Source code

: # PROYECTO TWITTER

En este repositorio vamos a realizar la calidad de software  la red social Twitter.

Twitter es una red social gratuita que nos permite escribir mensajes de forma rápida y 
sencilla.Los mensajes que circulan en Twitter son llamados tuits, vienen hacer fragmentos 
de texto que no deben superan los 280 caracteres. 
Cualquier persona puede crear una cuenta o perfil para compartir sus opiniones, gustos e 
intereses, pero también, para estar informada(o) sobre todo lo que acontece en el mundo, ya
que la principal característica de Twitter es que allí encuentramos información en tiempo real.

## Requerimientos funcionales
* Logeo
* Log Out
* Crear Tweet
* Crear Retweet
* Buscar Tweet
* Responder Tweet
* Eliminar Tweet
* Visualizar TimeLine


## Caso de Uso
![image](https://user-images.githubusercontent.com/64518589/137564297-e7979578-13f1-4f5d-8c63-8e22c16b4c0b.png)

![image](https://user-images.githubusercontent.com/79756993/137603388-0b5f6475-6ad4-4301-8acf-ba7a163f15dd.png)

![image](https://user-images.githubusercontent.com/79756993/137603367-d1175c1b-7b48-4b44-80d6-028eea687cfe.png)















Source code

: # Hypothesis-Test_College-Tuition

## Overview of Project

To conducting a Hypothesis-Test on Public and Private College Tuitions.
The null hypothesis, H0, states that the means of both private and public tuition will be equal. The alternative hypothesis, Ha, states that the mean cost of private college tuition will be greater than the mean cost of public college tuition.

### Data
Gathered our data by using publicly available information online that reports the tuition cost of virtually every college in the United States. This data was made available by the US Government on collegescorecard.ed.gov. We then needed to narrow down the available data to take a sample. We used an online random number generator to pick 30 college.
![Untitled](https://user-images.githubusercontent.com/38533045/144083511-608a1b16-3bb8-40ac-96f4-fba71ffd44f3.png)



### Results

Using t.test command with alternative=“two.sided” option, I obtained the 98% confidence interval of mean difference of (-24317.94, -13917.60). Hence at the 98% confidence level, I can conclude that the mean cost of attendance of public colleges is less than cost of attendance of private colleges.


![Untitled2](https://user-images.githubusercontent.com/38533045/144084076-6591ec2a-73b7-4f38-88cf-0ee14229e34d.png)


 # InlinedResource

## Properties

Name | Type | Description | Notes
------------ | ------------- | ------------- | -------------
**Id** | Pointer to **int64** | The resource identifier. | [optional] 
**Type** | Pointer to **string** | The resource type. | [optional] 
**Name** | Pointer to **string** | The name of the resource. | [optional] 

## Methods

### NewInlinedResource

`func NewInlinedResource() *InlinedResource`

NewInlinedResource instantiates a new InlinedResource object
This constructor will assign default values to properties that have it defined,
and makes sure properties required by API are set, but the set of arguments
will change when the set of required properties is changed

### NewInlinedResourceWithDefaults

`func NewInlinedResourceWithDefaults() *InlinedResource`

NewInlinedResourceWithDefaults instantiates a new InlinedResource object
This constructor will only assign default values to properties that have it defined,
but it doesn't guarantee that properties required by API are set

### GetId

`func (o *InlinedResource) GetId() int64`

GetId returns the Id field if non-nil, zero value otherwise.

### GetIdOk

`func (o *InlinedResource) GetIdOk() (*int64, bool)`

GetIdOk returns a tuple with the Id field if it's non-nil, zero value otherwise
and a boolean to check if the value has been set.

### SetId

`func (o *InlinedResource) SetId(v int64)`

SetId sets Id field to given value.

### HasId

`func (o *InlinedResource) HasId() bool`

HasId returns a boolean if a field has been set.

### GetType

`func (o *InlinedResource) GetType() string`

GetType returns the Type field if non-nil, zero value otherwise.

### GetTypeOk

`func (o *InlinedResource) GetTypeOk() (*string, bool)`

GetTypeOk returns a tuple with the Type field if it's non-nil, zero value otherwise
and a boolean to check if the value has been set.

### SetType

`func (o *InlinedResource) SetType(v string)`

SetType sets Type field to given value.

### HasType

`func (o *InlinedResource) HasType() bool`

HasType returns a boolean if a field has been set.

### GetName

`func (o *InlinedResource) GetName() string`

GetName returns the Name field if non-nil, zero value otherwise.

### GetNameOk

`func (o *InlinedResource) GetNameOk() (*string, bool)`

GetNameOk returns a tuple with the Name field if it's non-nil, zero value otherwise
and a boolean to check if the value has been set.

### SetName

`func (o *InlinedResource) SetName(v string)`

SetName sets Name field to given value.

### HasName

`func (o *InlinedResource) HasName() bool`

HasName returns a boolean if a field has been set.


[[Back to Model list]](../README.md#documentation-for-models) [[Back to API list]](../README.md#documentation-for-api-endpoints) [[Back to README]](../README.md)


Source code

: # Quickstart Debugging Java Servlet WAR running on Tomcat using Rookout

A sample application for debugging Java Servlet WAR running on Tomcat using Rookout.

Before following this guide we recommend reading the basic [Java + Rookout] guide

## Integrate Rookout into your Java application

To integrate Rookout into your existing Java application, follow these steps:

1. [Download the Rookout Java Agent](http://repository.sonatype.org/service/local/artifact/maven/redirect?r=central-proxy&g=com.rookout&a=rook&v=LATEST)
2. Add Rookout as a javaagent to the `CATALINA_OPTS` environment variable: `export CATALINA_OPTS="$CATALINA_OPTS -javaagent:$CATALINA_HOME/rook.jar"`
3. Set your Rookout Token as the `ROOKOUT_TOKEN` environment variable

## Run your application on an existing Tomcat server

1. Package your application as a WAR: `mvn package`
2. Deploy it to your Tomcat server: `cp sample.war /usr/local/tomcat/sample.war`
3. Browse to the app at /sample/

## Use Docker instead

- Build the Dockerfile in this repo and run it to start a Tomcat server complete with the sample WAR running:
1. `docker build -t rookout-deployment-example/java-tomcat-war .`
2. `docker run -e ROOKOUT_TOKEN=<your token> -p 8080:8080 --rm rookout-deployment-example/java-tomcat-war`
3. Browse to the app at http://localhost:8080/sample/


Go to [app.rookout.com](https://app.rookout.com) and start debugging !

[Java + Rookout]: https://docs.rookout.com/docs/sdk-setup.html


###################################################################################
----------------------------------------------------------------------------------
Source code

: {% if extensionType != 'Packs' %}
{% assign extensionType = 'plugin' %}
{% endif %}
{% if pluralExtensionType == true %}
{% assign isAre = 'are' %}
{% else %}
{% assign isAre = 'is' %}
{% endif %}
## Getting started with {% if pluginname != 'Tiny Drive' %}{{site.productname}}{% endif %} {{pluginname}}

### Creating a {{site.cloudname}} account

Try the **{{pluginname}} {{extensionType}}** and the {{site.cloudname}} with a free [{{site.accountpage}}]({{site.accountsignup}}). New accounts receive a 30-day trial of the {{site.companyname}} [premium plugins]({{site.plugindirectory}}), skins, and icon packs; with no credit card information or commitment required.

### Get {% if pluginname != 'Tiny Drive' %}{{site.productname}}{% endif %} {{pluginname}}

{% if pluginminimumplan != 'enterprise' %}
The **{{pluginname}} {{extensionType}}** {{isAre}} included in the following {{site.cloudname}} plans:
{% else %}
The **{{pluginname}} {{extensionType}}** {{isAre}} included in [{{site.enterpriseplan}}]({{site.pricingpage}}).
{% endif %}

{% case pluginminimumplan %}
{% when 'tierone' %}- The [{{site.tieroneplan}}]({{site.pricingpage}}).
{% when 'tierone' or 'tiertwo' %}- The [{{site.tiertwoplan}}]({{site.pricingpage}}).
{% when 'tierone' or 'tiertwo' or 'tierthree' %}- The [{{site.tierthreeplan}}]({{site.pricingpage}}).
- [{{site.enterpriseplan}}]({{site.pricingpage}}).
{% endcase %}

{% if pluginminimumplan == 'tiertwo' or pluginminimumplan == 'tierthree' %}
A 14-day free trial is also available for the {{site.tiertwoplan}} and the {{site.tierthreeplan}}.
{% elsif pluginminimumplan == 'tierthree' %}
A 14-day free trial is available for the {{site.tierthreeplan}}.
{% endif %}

..........

PROBLEM TO SOLVE:
Go through the material and copy every line in which the word "variable" occurs.

FINAL ANSWER:
2. Add Rookout as a javaagent to the `CATALINA_OPTS` environment variable: `export CATALINA_OPTS="$CATALINA_OPTS -javaagent:$CATALINA_HOME/rook.jar"`
3. Set your Rookout Token as the `ROOKOUT_TOKEN` environment variable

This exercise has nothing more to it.